Novamente o grande destaque da obra dos Safdie fica por conta da aplicação da paleta cromática, repleta de contrastes, filtros, luzes fluorescentes que corroboram uma atmosfera psicodélica e quase artificial, que ainda encontra correspondência na trilha sonora hipnótica e imersiva, proveniente do impacto de sintetizadores aliado à orquestra. Elementos, estes, que se tornaram marca registrada dos Safdie.
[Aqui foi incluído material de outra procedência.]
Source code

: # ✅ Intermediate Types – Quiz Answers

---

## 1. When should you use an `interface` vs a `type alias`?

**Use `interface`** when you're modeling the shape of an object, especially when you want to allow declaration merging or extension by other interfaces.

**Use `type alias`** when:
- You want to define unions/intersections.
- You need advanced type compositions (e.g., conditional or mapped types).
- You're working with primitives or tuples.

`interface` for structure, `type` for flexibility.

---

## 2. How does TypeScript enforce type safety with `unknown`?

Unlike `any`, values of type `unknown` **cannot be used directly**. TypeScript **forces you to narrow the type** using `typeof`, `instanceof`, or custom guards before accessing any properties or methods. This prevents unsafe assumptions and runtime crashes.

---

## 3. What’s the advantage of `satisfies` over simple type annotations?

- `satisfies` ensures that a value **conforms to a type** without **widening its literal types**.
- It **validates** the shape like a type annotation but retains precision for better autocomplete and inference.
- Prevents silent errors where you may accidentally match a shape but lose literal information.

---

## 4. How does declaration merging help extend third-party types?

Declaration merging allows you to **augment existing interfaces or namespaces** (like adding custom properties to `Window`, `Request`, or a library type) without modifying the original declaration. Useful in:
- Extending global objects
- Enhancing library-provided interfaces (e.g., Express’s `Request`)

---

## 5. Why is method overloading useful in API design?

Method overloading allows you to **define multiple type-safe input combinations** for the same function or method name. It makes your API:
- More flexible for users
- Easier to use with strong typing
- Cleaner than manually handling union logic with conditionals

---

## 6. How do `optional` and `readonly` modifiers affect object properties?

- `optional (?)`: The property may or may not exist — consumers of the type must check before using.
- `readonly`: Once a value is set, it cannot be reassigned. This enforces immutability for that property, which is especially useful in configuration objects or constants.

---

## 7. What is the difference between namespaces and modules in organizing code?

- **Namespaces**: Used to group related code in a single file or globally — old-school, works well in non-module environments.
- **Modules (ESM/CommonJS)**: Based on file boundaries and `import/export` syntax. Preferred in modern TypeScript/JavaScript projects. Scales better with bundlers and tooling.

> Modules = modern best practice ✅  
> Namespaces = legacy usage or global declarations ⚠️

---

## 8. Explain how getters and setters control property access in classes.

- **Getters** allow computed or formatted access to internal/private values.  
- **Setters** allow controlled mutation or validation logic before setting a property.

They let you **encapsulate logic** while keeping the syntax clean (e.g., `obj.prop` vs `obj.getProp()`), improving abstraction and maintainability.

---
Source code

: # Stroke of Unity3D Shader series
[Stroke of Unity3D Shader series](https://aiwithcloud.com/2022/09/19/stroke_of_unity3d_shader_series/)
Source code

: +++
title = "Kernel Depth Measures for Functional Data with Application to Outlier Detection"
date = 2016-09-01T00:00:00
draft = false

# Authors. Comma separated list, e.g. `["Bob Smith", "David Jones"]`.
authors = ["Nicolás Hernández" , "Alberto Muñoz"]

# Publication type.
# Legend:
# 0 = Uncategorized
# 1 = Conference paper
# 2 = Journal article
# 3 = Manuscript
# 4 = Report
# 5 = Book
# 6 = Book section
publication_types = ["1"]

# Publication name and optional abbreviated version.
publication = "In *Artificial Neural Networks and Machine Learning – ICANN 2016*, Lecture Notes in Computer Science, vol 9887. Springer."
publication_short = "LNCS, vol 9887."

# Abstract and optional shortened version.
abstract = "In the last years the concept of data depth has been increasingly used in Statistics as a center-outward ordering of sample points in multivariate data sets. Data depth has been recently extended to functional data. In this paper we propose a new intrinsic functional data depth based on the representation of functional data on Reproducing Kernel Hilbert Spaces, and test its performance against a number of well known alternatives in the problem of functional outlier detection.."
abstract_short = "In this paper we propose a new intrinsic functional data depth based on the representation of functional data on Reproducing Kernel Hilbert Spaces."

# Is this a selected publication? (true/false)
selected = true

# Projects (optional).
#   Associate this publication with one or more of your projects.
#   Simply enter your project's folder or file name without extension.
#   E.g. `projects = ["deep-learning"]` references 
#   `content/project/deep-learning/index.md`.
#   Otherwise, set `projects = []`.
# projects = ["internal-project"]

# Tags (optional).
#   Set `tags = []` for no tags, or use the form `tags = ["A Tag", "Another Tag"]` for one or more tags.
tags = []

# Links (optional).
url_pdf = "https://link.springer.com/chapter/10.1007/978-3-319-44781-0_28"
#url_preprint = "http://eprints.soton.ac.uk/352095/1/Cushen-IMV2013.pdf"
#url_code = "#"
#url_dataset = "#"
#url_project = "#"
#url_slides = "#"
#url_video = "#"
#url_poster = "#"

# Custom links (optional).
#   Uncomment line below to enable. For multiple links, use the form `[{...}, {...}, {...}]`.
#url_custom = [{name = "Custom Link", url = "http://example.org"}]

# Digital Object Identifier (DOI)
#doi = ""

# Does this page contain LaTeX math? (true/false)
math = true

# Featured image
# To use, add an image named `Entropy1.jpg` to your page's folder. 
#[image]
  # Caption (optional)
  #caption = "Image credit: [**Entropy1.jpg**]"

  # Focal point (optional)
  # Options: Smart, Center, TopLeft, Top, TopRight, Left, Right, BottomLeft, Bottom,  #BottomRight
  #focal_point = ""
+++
Mas diferentemente de Bom Comportamento (Good Times), um ótimo filme, mas que era muito mais conceitual, Uncut Gems privilegia o enredo ao invés do visual, tem mais estofo narrativo para além do exercício estético.
Após a introdução ambientada na Etiópia, onde mineradores judeus aparecem extraindo uma opala que se torna o elemento nuclear da narrativa, em uma transição de cena marcante, como se a joia representasse o cerne do próprio protagonista, ele se submete a uma colonoscopia – um exame invasivo que captura imagens em tempo real do intestino grosso e de parte do íleo terminal e que, dentre outras coisas, serve para identificar cânceres em seus diversos estágios. Mais tarde, o joalheiro expressa alívio ao saber que o resultado dos seus exames está ok, afinal sua preocupação vinha do fato de que seu pai morreu devido a um câncer de cólon. Mas a tragédia vem do inesperado, em forma de reviravoltas chocantes e pelas quais o espectador não consegue passar incólume.
Joias Brutas é visceral, eletrizante e traz um final imprevisível e surpreendente. Para completar, os créditos ainda apontam o nome de Martin Scorsese na produção executiva. Só a cereja no topo do bolo.